Notified R4DO (Allen) and FSME (Einberg).

* * * UPDATE FROM GENE FORRER TO CHARLES TEAL ON 12/19/12 AT 1650 EST * * *

"EVENT SUMMARY: While surveying an empty brachytherapy seeds package for return to Best Medical hospital personnel discovered contamination on the interior of the package. Follow up thyroid scans of the patient who was implanted with the seeds associated with the package verified an uptake of I-125 by the patient's thyroid. The initial report to RHB was intended, by the licensee, to be a notification of a Medical Event.

"REPORTING: This event was reported to the NRC, by phone, on 4/13/12, at 8:50 am via email.

"HEALTH AND SAFETY: Based on surveys of the packing material all contamination was contained within the package and did not pose a threat to hospital personnel. The estimated dose to the patient's thyroid was calculated to be approximately 330 rad with a CEDE of 12 rem.

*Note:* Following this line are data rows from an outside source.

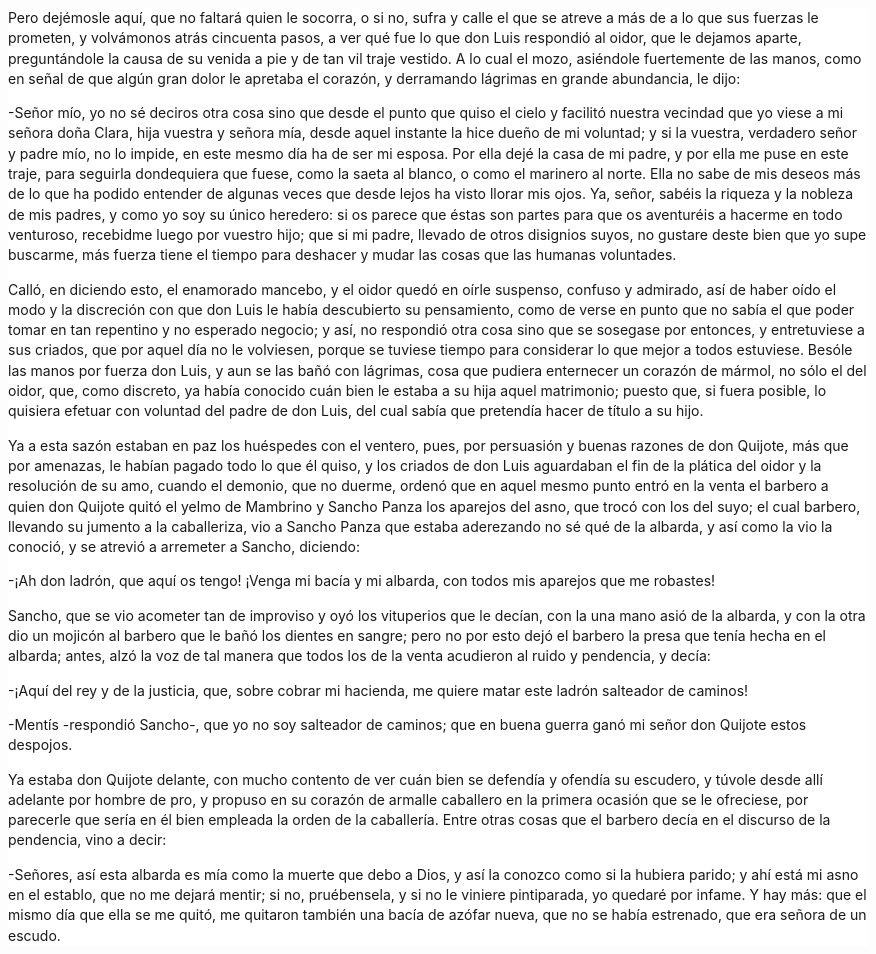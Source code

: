 Pero dejémosle aquí, que no faltará quien le socorra, o si no, sufra y calle el que se atreve a más de a lo que sus fuerzas le prometen, y volvámonos atrás cincuenta pasos, a ver qué fue lo que don Luis respondió al oidor, que le dejamos aparte, preguntándole la causa de su venida a pie y de tan vil traje vestido. A lo cual el mozo, asiéndole fuertemente de las manos, como en señal de que algún gran dolor le apretaba el corazón, y derramando lágrimas en grande abundancia, le dijo:

-Señor mío, yo no sé deciros otra cosa sino que desde el punto que quiso el cielo y facilitó nuestra vecindad que yo viese a mi señora doña Clara, hija vuestra y señora mía, desde aquel instante la hice dueño de mi voluntad; y si la vuestra, verdadero señor y padre mío, no lo impide, en este mesmo día ha de ser mi esposa. Por ella dejé la casa de mi padre, y por ella me puse en este traje, para seguirla dondequiera que fuese, como la saeta al blanco, o como el marinero al norte. Ella no sabe de mis deseos más de lo que ha podido entender de algunas veces que desde lejos ha visto llorar mis ojos. Ya, señor, sabéis la riqueza y la nobleza de mis padres, y como yo soy su único heredero: si os parece que éstas son partes para que os aventuréis a hacerme en todo venturoso, recebidme luego por vuestro hijo; que si mi padre, llevado de otros disignios suyos, no gustare deste bien que yo supe buscarme, más fuerza tiene el tiempo para deshacer y mudar las cosas que las humanas voluntades.

Calló, en diciendo esto, el enamorado mancebo, y el oidor quedó en oírle suspenso, confuso y admirado, así de haber oído el modo y la discreción con que don Luis le había descubierto su pensamiento, como de verse en punto que no sabía el que poder tomar en tan repentino y no esperado negocio; y así, no respondió otra cosa sino que se sosegase por entonces, y entretuviese a sus criados, que por aquel día no le volviesen, porque se tuviese tiempo para considerar lo que mejor a todos estuviese. Besóle las manos por fuerza don Luis, y aun se las bañó con lágrimas, cosa que pudiera enternecer un corazón de mármol, no sólo el del oidor, que, como discreto, ya había conocido cuán bien le estaba a su hija aquel matrimonio; puesto que, si fuera posible, lo quisiera efetuar con voluntad del padre de don Luis, del cual sabía que pretendía hacer de título a su hijo.

Ya a esta sazón estaban en paz los huéspedes con el ventero, pues, por persuasión y buenas razones de don Quijote, más que por amenazas, le habían pagado todo lo que él quiso, y los criados de don Luis aguardaban el fin de la plática del oidor y la resolución de su amo, cuando el demonio, que no duerme, ordenó que en aquel mesmo punto entró en la venta el barbero a quien don Quijote quitó el yelmo de Mambrino y Sancho Panza los aparejos del asno, que trocó con los del suyo; el cual barbero, llevando su jumento a la caballeriza, vio a Sancho Panza que estaba aderezando no sé qué de la albarda, y así como la vio la conoció, y se atrevió a arremeter a Sancho, diciendo:

-¡Ah don ladrón, que aquí os tengo! ¡Venga mi bacía y mi albarda, con todos mis aparejos que me robastes!

Sancho, que se vio acometer tan de improviso y oyó los vituperios que le decían, con la una mano asió de la albarda, y con la otra dio un mojicón al barbero que le bañó los dientes en sangre; pero no por esto dejó el barbero la presa que tenía hecha en el albarda; antes, alzó la voz de tal manera que todos los de la venta acudieron al ruido y pendencia, y decía:

-¡Aquí del rey y de la justicia, que, sobre cobrar mi hacienda, me quiere matar este ladrón salteador de caminos!

-Mentís -respondió Sancho-, que yo no soy salteador de caminos; que en buena guerra ganó mi señor don Quijote estos despojos.

Ya estaba don Quijote delante, con mucho contento de ver cuán bien se defendía y ofendía su escudero, y túvole desde allí adelante por hombre de pro, y propuso en su corazón de armalle caballero en la primera ocasión que se le ofreciese, por parecerle que sería en él bien empleada la orden de la caballería. Entre otras cosas que el barbero decía en el discurso de la pendencia, vino a decir:

-Señores, así esta albarda es mía como la muerte que debo a Dios, y así la conozco como si la hubiera parido; y ahí está mi asno en el establo, que no me dejará mentir; si no, pruébensela, y si no le viniere pintiparada, yo quedaré por infame. Y hay más: que el mismo día que ella se me quitó, me quitaron también una bacía de azófar nueva, que no se había estrenado, que era señora de un escudo.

"ADDITIONAL DETAILS: The RSO conducted an investigation of the incident and could not find any indication that there were any irregularities with the implantation procedures. Hospital personnel associated with the procedure indicated to the RHB inspector that there were no irregularities with the procedure. In addition receipt surveys of the package did not reveal any contamination of any of the packaging material. The RSO concluded that the cause of the contamination was due to a manufacturing error.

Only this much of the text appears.